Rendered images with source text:
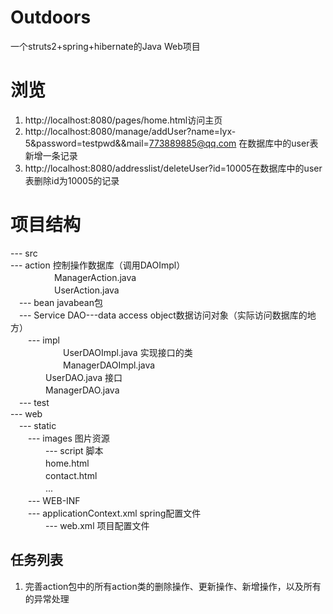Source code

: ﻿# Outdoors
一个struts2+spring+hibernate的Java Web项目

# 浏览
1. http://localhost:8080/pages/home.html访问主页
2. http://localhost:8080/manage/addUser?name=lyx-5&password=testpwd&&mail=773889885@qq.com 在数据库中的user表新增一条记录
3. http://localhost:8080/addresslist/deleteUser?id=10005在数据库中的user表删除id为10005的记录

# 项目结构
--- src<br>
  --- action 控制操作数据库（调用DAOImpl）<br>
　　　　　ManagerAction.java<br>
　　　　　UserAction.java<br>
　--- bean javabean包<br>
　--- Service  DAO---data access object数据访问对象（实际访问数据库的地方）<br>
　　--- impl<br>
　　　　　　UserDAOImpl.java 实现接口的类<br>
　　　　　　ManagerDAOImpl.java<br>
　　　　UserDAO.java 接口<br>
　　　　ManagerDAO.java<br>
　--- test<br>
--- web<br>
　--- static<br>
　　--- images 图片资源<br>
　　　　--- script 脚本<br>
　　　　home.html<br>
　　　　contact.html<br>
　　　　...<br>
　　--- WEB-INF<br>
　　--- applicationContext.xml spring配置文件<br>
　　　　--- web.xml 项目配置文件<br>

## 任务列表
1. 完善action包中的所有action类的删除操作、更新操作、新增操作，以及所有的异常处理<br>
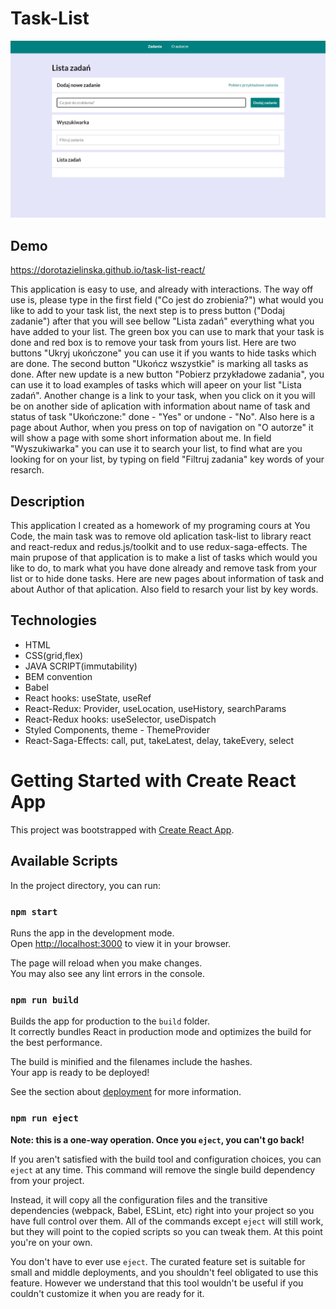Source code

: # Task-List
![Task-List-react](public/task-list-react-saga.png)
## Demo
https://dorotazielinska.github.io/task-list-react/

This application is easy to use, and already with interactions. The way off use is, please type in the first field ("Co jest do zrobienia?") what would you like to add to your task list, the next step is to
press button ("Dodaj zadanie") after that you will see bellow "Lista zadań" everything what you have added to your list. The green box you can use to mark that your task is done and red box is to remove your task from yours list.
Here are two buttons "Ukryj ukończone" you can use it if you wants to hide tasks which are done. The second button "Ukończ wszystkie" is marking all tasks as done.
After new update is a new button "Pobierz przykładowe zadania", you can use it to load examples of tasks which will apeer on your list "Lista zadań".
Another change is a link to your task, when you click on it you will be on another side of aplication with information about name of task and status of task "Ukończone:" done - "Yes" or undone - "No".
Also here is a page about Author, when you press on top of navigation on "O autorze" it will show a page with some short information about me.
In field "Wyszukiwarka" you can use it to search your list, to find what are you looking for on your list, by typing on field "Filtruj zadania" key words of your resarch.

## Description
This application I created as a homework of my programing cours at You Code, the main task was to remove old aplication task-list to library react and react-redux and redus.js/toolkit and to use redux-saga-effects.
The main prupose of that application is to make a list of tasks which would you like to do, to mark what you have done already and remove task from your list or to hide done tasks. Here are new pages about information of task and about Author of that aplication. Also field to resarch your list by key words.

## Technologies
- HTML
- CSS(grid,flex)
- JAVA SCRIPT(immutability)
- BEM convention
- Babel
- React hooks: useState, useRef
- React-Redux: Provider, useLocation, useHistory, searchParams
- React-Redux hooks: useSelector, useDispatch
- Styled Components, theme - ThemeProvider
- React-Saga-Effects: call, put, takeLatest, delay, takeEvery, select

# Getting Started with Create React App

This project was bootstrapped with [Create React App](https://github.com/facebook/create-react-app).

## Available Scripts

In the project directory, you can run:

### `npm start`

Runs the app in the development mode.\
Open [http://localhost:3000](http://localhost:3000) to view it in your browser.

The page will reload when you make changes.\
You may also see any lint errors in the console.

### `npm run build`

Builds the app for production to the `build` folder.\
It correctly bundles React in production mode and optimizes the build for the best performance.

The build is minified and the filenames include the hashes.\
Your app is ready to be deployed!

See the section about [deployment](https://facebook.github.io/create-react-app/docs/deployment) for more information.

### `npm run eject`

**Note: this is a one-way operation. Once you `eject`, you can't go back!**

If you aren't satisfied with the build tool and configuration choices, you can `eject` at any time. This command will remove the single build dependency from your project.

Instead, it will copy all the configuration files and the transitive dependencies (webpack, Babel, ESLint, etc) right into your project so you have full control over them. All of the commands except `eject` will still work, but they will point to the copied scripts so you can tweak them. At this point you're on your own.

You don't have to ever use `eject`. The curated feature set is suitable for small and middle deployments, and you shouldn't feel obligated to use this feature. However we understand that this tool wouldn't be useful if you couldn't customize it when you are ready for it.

• [Task prompt]:
Print all of the records shown above exactly, leaving out each picture.

• [Solution below]:
Source code

: ﻿# Outdoors
一个struts2+spring+hibernate的Java Web项目

# 浏览
1. http://localhost:8080/pages/home.html访问主页
2. http://localhost:8080/manage/addUser?name=lyx-5&password=testpwd&&mail=773889885@qq.com 在数据库中的user表新增一条记录
3. http://localhost:8080/addresslist/deleteUser?id=10005在数据库中的user表删除id为10005的记录

# 项目结构
--- src<br>
  --- action 控制操作数据库（调用DAOImpl）<br>
　　　　　ManagerAction.java<br>
　　　　　UserAction.java<br>
　--- bean javabean包<br>
　--- Service  DAO---data access object数据访问对象（实际访问数据库的地方）<br>
　　--- impl<br>
　　　　　　UserDAOImpl.java 实现接口的类<br>
　　　　　　ManagerDAOImpl.java<br>
　　　　UserDAO.java 接口<br>
　　　　ManagerDAO.java<br>
　--- test<br>
--- web<br>
　--- static<br>
　　--- images 图片资源<br>
　　　　--- script 脚本<br>
　　　　home.html<br>
　　　　contact.html<br>
　　　　...<br>
　　--- WEB-INF<br>
　　--- applicationContext.xml spring配置文件<br>
　　　　--- web.xml 项目配置文件<br>

## 任务列表
1. 完善action包中的所有action类的删除操作、更新操作、新增操作，以及所有的异常处理<br>
Source code

: # Task-List
![Task-List-react](public/task-list-react-saga.png)
## Demo
https://dorotazielinska.github.io/task-list-react/

This application is easy to use, and already with interactions. The way off use is, please type in the first field ("Co jest do zrobienia?") what would you like to add to your task list, the next step is to
press button ("Dodaj zadanie") after that you will see bellow "Lista zadań" everything what you have added to your list. The green box you can use to mark that your task is done and red box is to remove your task from yours list.
Here are two buttons "Ukryj ukończone" you can use it if you wants to hide tasks which are done. The second button "Ukończ wszystkie" is marking all tasks as done.
After new update is a new button "Pobierz przykładowe zadania", you can use it to load examples of tasks which will apeer on your list "Lista zadań".
Another change is a link to your task, when you click on it you will be on another side of aplication with information about name of task and status of task "Ukończone:" done - "Yes" or undone - "No".
Also here is a page about Author, when you press on top of navigation on "O autorze" it will show a page with some short information about me.
In field "Wyszukiwarka" you can use it to search your list, to find what are you looking for on your list, by typing on field "Filtruj zadania" key words of your resarch.

## Description
This application I created as a homework of my programing cours at You Code, the main task was to remove old aplication task-list to library react and react-redux and redus.js/toolkit and to use redux-saga-effects.
The main prupose of that application is to make a list of tasks which would you like to do, to mark what you have done already and remove task from your list or to hide done tasks. Here are new pages about information of task and about Author of that aplication. Also field to resarch your list by key words.

## Technologies
- HTML
- CSS(grid,flex)
- JAVA SCRIPT(immutability)
- BEM convention
- Babel
- React hooks: useState, useRef
- React-Redux: Provider, useLocation, useHistory, searchParams
- React-Redux hooks: useSelector, useDispatch
- Styled Components, theme - ThemeProvider
- React-Saga-Effects: call, put, takeLatest, delay, takeEvery, select

# Getting Started with Create React App

This project was bootstrapped with [Create React App](https://github.com/facebook/create-react-app).

## Available Scripts

In the project directory, you can run:

### `npm start`

Runs the app in the development mode.\
Open [http://localhost:3000](http://localhost:3000) to view it in your browser.

The page will reload when you make changes.\
You may also see any lint errors in the console.

### `npm run build`

Builds the app for production to the `build` folder.\
It correctly bundles React in production mode and optimizes the build for the best performance.

The build is minified and the filenames include the hashes.\
Your app is ready to be deployed!

See the section about [deployment](https://facebook.github.io/create-react-app/docs/deployment) for more information.

### `npm run eject`

**Note: this is a one-way operation. Once you `eject`, you can't go back!**

If you aren't satisfied with the build tool and configuration choices, you can `eject` at any time. This command will remove the single build dependency from your project.

Instead, it will copy all the configuration files and the transitive dependencies (webpack, Babel, ESLint, etc) right into your project so you have full control over them. All of the commands except `eject` will still work, but they will point to the copied scripts so you can tweak them. At this point you're on your own.

You don't have to ever use `eject`. The curated feature set is suitable for small and middle deployments, and you shouldn't feel obligated to use this feature. However we understand that this tool wouldn't be useful if you couldn't customize it when you are ready for it.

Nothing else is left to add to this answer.